#### Records for this task
************
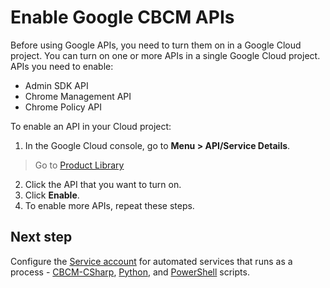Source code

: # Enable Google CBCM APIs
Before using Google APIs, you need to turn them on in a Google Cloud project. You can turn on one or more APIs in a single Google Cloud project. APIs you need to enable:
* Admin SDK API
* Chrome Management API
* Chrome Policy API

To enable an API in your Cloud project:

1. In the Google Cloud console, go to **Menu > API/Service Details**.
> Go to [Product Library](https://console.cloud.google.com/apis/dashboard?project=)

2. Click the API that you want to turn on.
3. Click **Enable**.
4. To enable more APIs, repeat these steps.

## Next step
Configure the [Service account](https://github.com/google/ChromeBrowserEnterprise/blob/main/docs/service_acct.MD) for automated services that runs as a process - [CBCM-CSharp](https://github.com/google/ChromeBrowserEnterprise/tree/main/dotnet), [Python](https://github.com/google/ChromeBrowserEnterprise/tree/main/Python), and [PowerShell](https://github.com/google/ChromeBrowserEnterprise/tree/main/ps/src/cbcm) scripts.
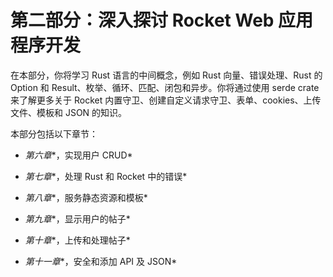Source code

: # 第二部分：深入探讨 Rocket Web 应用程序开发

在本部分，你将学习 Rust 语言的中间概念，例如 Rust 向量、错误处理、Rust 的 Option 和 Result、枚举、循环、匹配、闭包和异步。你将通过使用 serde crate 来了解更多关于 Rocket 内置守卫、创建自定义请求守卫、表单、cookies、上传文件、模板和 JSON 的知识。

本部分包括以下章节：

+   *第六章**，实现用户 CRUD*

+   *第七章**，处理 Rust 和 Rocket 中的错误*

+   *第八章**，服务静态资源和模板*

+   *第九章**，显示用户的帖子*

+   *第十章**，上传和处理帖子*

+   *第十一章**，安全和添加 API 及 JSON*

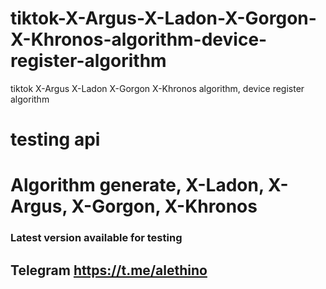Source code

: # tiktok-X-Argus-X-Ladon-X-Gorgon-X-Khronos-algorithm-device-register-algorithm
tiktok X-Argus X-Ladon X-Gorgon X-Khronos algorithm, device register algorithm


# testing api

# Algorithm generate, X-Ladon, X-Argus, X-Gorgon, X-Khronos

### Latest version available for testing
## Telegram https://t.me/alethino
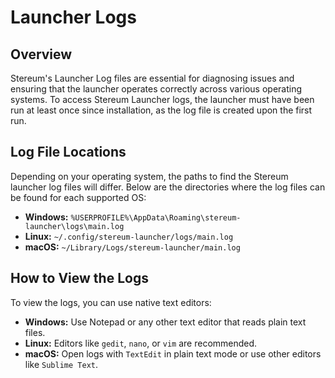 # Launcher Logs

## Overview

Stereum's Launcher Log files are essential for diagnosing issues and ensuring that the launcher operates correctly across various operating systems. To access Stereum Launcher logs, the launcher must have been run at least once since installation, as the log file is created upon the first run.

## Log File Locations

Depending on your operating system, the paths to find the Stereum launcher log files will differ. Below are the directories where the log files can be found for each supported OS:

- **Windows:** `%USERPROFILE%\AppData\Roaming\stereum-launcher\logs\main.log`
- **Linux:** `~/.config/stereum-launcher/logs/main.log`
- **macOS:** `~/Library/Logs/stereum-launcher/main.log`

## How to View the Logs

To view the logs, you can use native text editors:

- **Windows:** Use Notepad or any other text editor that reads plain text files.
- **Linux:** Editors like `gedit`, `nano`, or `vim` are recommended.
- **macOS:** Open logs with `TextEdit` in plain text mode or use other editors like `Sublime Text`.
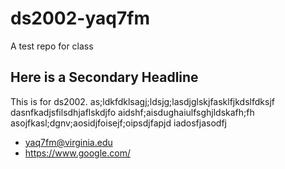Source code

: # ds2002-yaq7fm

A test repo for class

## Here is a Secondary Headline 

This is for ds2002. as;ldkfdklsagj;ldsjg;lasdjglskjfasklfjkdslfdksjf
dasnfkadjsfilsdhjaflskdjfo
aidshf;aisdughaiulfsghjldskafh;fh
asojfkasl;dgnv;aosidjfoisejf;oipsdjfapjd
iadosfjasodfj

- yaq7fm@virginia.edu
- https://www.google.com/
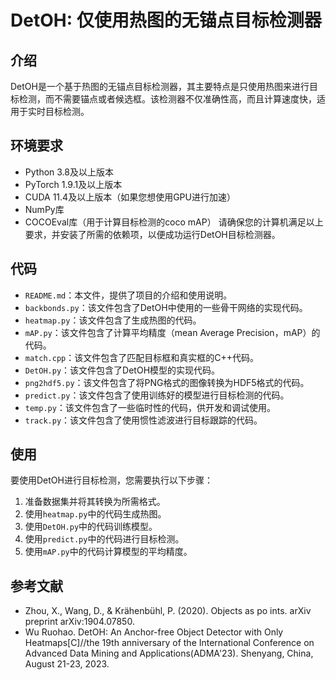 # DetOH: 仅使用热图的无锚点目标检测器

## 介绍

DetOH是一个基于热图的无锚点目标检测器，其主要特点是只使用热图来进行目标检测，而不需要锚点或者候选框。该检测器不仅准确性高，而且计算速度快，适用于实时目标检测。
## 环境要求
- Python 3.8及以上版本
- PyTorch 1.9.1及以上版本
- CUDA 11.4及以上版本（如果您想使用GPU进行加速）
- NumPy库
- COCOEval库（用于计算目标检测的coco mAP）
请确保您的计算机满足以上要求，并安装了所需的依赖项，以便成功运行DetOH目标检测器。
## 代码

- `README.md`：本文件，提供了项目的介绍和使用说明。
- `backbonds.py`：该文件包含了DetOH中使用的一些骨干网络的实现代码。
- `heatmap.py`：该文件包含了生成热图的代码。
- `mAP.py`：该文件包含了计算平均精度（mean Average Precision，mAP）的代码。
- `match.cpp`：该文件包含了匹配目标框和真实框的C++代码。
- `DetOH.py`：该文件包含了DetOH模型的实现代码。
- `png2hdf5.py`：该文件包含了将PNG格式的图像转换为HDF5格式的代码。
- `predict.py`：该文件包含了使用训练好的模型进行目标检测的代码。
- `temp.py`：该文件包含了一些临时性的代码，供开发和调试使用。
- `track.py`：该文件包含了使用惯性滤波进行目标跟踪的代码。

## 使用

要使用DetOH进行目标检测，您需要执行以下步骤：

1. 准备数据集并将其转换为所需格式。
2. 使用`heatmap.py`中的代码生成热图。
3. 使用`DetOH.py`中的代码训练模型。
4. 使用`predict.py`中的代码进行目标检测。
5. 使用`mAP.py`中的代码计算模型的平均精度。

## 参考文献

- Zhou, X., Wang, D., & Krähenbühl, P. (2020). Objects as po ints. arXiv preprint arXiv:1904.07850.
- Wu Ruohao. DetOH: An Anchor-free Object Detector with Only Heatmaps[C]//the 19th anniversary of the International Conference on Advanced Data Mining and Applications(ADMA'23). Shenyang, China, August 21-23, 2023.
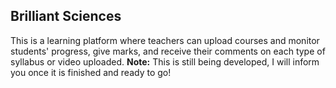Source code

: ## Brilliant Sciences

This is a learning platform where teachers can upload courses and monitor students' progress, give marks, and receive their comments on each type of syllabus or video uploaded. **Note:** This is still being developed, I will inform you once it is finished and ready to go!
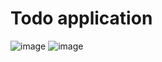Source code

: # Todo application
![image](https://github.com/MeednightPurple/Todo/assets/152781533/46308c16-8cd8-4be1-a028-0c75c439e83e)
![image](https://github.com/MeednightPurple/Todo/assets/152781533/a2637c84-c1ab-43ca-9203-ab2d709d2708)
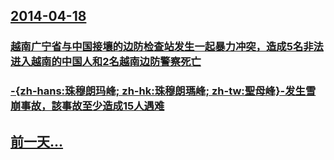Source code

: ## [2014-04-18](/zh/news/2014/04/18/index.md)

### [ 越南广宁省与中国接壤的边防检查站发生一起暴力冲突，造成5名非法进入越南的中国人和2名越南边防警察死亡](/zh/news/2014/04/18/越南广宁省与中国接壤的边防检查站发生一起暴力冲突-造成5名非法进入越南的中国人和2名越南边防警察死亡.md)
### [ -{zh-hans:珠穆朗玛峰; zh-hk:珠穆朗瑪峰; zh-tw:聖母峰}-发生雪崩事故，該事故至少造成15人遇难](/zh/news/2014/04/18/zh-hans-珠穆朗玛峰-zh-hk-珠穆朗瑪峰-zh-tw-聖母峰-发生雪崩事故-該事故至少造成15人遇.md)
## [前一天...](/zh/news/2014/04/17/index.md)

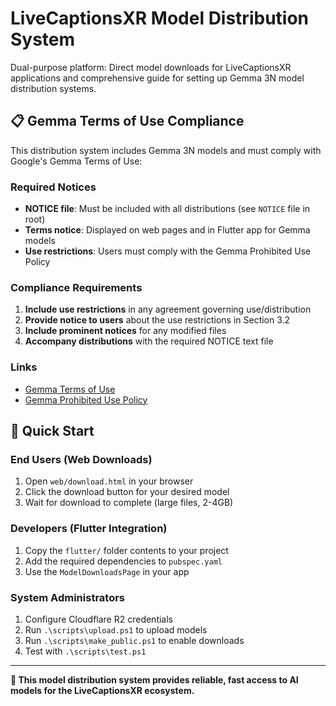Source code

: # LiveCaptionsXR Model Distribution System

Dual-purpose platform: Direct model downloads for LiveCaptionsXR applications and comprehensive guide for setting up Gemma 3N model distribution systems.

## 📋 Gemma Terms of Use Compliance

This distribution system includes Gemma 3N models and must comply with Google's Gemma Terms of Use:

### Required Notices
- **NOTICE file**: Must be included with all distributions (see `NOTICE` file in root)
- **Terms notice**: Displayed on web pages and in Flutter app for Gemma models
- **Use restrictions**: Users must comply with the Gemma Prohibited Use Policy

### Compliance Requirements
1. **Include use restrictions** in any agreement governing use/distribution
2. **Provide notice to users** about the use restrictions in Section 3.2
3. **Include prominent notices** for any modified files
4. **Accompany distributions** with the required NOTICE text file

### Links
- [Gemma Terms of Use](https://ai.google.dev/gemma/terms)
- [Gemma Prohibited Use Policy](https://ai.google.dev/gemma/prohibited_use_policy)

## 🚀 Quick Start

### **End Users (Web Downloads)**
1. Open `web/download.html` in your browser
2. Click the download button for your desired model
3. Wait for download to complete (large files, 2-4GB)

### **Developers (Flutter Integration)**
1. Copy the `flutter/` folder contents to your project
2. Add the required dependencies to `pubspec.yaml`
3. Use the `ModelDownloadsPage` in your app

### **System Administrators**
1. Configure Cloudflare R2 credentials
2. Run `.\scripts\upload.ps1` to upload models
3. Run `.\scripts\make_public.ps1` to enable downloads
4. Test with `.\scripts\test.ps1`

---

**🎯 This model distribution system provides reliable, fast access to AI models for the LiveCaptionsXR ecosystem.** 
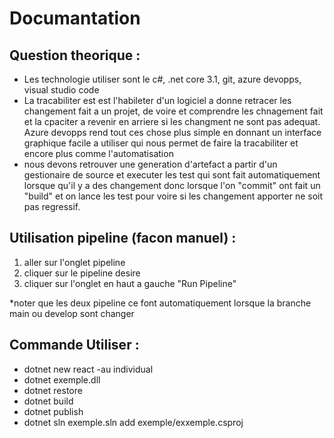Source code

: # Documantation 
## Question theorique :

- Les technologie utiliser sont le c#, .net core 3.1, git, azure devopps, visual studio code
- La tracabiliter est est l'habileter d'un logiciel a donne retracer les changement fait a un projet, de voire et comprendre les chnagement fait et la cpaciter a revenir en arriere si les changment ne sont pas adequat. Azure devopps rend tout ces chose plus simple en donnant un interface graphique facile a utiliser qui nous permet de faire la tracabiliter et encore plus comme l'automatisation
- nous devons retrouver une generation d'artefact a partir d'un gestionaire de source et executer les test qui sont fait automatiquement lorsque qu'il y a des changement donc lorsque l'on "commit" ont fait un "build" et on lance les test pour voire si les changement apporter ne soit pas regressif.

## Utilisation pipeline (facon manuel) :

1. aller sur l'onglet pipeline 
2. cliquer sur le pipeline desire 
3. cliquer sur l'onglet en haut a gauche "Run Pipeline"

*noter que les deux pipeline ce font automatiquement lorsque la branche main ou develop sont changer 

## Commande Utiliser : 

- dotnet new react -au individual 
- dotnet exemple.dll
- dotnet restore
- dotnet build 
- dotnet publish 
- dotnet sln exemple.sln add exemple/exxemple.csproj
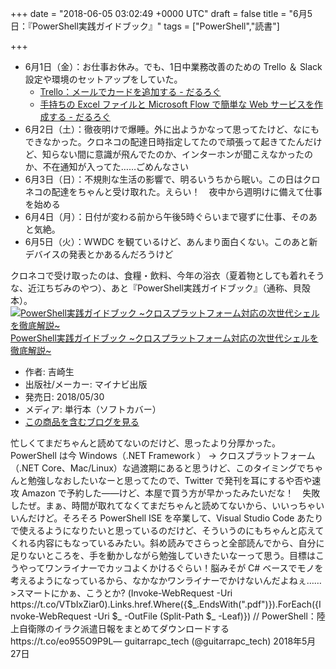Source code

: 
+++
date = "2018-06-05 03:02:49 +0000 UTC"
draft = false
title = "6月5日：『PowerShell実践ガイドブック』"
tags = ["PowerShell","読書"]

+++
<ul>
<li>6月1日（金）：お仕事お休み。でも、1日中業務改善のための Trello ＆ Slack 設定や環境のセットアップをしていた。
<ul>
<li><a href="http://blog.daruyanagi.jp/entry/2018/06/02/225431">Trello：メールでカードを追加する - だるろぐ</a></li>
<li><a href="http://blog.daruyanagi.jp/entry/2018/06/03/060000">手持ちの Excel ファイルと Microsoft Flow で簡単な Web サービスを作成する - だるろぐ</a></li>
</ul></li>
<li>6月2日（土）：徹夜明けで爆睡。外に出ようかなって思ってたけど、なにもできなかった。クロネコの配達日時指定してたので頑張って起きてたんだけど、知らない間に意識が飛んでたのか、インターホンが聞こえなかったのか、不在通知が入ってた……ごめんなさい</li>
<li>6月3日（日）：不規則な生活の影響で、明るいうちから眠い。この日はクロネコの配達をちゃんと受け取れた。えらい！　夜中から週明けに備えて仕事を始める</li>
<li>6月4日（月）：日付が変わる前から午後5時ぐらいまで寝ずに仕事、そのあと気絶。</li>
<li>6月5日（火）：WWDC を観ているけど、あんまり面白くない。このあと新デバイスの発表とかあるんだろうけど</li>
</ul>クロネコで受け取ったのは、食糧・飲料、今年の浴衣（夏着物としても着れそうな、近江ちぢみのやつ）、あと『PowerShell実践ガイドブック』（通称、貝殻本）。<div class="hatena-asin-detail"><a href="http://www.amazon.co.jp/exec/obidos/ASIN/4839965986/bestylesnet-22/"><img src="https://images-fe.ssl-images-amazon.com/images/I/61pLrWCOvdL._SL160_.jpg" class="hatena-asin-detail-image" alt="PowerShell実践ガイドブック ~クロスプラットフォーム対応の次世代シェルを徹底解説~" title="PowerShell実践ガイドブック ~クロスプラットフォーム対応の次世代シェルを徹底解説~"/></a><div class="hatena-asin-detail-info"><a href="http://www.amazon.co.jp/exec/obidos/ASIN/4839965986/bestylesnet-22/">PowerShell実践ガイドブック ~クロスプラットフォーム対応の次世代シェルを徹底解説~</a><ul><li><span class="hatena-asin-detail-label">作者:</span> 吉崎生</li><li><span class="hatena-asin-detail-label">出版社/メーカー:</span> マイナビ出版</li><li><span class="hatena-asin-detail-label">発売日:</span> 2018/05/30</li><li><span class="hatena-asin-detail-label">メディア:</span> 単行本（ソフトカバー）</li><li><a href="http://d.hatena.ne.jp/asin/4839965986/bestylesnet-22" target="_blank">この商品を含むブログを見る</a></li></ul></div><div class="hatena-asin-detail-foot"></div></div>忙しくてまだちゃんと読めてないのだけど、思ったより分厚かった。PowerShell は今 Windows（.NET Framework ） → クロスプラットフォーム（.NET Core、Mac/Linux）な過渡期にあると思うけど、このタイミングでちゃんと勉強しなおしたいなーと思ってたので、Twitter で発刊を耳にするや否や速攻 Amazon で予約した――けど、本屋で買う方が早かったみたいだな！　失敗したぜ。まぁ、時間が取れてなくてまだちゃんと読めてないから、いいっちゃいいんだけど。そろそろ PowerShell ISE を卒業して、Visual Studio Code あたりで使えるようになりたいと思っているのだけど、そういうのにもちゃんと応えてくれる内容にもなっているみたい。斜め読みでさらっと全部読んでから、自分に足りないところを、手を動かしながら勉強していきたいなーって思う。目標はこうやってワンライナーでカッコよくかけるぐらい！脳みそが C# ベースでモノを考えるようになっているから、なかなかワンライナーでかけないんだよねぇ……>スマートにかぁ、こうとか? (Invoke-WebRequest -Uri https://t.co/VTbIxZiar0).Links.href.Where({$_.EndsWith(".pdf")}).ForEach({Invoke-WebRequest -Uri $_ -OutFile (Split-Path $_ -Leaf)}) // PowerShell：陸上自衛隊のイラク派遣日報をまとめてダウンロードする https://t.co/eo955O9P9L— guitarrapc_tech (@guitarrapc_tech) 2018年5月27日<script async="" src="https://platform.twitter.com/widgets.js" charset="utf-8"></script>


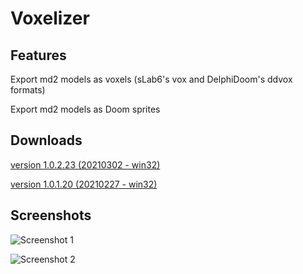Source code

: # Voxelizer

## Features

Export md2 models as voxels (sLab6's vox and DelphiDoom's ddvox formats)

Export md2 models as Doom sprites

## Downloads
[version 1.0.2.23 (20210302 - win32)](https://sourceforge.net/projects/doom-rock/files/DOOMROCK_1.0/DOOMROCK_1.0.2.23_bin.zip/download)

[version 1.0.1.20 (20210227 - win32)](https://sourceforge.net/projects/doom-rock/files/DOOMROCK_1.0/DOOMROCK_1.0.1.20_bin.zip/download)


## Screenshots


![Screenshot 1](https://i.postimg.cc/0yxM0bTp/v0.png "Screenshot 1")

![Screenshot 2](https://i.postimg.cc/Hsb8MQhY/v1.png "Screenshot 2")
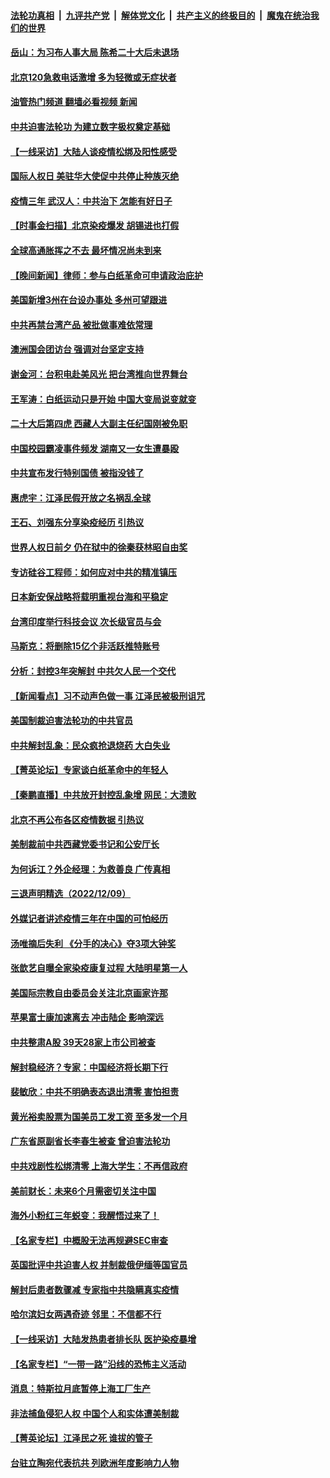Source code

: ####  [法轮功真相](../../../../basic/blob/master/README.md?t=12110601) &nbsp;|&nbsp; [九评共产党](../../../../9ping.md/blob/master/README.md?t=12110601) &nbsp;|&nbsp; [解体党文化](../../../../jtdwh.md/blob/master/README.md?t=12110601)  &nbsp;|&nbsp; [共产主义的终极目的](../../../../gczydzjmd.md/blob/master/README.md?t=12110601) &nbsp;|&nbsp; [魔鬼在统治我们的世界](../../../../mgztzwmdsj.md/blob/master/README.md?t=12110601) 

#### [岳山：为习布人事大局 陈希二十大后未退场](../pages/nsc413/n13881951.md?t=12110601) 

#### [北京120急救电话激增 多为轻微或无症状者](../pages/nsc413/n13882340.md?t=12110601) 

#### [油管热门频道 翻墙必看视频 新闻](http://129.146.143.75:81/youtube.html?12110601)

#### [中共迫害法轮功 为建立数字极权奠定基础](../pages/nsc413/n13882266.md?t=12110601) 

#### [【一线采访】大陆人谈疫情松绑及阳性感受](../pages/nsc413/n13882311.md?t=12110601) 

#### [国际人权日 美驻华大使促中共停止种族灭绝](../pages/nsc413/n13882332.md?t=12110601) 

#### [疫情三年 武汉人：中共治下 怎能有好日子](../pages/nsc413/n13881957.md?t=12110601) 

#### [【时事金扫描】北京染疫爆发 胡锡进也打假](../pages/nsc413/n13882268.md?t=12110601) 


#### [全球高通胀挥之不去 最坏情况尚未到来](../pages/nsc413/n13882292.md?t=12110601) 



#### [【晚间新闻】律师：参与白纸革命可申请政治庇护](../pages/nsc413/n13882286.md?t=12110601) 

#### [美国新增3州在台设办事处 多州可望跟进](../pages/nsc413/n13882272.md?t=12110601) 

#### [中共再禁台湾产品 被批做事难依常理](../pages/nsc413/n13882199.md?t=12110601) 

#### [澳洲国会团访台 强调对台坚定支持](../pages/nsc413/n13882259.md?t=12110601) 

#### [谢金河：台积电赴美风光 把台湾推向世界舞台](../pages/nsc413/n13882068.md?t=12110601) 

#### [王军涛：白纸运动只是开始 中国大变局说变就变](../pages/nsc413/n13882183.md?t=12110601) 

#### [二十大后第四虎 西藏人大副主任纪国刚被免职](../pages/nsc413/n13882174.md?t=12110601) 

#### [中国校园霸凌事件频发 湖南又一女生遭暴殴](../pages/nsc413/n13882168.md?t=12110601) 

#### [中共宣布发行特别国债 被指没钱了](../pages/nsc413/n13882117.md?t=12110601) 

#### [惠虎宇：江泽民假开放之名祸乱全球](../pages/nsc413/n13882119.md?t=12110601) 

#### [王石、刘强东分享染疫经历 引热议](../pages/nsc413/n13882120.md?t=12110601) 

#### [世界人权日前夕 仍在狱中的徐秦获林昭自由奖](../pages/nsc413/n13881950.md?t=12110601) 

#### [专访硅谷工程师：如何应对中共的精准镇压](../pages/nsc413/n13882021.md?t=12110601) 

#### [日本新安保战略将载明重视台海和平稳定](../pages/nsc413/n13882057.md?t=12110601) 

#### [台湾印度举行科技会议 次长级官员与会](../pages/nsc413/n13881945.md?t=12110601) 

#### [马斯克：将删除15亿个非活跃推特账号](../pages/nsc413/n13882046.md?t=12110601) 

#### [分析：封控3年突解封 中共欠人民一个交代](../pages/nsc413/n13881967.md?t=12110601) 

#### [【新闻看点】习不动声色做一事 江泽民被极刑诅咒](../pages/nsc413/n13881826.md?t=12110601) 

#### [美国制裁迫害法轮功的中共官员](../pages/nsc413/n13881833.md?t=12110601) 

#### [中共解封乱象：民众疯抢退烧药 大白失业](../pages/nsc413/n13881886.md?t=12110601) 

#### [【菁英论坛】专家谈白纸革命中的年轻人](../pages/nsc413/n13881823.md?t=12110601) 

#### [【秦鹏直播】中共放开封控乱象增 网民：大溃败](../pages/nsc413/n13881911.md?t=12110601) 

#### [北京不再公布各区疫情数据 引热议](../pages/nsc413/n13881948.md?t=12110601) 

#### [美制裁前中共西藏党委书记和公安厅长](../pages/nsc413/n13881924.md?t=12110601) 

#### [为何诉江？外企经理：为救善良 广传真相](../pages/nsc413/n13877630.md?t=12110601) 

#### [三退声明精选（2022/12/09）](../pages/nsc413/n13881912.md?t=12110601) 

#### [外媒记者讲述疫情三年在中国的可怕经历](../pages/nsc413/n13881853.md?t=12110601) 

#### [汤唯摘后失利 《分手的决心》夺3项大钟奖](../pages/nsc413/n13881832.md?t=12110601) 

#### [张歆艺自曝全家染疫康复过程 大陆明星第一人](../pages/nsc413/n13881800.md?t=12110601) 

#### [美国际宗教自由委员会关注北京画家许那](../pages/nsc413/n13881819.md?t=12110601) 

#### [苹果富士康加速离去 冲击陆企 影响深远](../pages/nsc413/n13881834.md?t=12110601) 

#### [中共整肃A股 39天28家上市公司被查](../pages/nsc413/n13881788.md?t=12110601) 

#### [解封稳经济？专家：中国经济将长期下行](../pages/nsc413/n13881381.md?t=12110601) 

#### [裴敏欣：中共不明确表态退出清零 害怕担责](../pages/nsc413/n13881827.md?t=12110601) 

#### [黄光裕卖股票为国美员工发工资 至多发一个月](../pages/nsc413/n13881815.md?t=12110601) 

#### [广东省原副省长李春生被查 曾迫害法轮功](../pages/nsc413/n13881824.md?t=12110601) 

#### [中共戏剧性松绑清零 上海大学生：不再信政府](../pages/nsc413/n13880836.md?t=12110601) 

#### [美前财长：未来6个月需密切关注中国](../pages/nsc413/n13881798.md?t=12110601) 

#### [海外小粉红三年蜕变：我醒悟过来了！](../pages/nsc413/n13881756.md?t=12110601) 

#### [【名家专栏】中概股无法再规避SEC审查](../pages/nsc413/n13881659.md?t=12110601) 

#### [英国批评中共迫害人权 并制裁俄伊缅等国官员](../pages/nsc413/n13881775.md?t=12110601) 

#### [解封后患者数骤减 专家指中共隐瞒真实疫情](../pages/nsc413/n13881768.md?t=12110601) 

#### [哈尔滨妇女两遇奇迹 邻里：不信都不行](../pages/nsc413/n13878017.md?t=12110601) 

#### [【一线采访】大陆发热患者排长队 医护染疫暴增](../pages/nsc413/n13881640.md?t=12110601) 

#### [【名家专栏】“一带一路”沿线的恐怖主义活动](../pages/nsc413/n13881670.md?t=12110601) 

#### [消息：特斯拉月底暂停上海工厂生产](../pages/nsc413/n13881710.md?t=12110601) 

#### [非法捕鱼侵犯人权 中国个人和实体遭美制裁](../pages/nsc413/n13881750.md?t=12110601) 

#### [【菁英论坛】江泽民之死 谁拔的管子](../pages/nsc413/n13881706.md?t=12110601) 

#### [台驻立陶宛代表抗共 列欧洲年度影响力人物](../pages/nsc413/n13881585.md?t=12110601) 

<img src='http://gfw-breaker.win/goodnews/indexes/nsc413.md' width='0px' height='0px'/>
************
#### The problem
For the string "onglet", show each line of the entries above where it occurs.

#### Answer to this exercise
1. aller sur l'onglet pipeline 
3. cliquer sur l'onglet en haut a gauche "Run Pipeline"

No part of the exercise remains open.